(Collected data entries)
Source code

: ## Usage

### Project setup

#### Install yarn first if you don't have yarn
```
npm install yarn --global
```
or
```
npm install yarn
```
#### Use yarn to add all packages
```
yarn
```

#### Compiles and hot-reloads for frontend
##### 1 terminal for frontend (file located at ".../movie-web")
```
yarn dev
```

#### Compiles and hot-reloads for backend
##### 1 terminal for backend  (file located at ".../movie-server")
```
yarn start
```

:: Exercise aim ::
Filter the entries above and copy only the lines that hold "Compiles".

:: Expected answer ::
#### Compiles and hot-reloads for frontend
#### Compiles and hot-reloads for backend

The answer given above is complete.